A descontracturar en un ambiente modesto y con precios amables es la premisa del espacio que promete ser veloz en su dinámica. De 12 a 21 hs. hay «hora feliz» y durante toda la jornada, pastel frito de carne, burger de calabaza, chía y lino o hummus de garbanzo y zanahoria, entre otros platos al paso que ofrece el menú. La gastronomía sale a la calle en El Perro de Lombardo con su estilo cosmopolita y propio de un trotamundos. Al atravesar la puerta amarilla de mayólicas coloridas, el visitante elige su antojo y empieza la experiencia sin formalidades y con comidas de calidad.
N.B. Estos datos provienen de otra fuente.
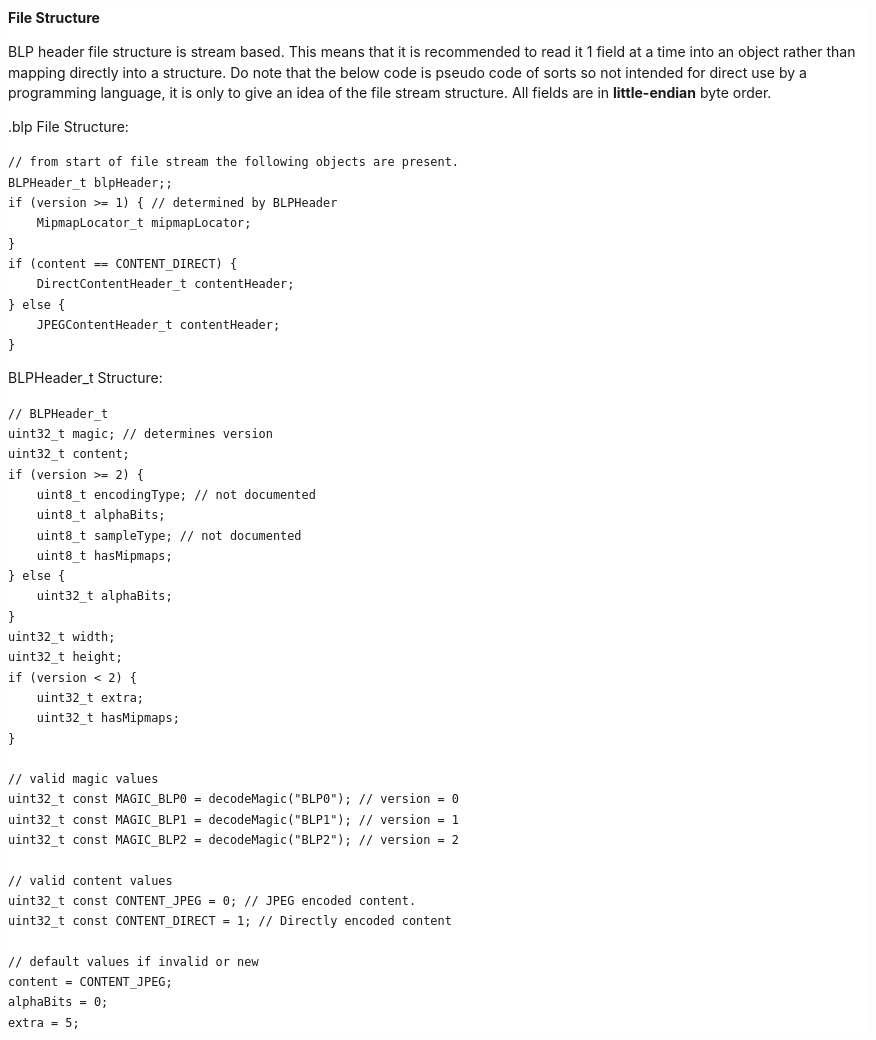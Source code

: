 **File Structure**

BLP header file structure is stream based. This means that it is
recommended to read it 1 field at a time into an object rather than
mapping directly into a structure. Do note that the below code is pseudo
code of sorts so not intended for direct use by a programming language,
it is only to give an idea of the file stream structure. All fields are
in **little-endian** byte order.

.blp File Structure:
``` 
// from start of file stream the following objects are present.
BLPHeader_t blpHeader;;
if (version >= 1) { // determined by BLPHeader
    MipmapLocator_t mipmapLocator;
}
if (content == CONTENT_DIRECT) {
    DirectContentHeader_t contentHeader;
} else {
    JPEGContentHeader_t contentHeader;
}
```

BLPHeader_t Structure:
```
// BLPHeader_t
uint32_t magic; // determines version
uint32_t content;
if (version >= 2) {
    uint8_t encodingType; // not documented
    uint8_t alphaBits;
    uint8_t sampleType; // not documented
    uint8_t hasMipmaps;
} else {
    uint32_t alphaBits;
}
uint32_t width;
uint32_t height;
if (version < 2) {
    uint32_t extra;
    uint32_t hasMipmaps;
}

// valid magic values
uint32_t const MAGIC_BLP0 = decodeMagic("BLP0"); // version = 0
uint32_t const MAGIC_BLP1 = decodeMagic("BLP1"); // version = 1
uint32_t const MAGIC_BLP2 = decodeMagic("BLP2"); // version = 2

// valid content values
uint32_t const CONTENT_JPEG = 0; // JPEG encoded content.
uint32_t const CONTENT_DIRECT = 1; // Directly encoded content

// default values if invalid or new
content = CONTENT_JPEG;
alphaBits = 0;
extra = 5;
```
Desde falafel hasta una milanesa con papas o tabulé, desde un sándwich de panceta braseada hasta una ensalada de cous cous. «El Perro ofrece un repertorio sencillo pero gourmet, ideal para maridar con una cerveza tirada Zandoval o con una copa de Maleante, para comer de paso  y sentarse en la barra comunal de la vereda. Un formato atípico de restaurante que invita a experimentar un hábito de comida diferente», dicen sus responsables.

El Perro de Lombardo queda en Arístides Villanueva 537 de Ciudad. Abre de lunes a lunes de 12 a 1 hs. y desde el mediodía hasta las 21 hay happy hour.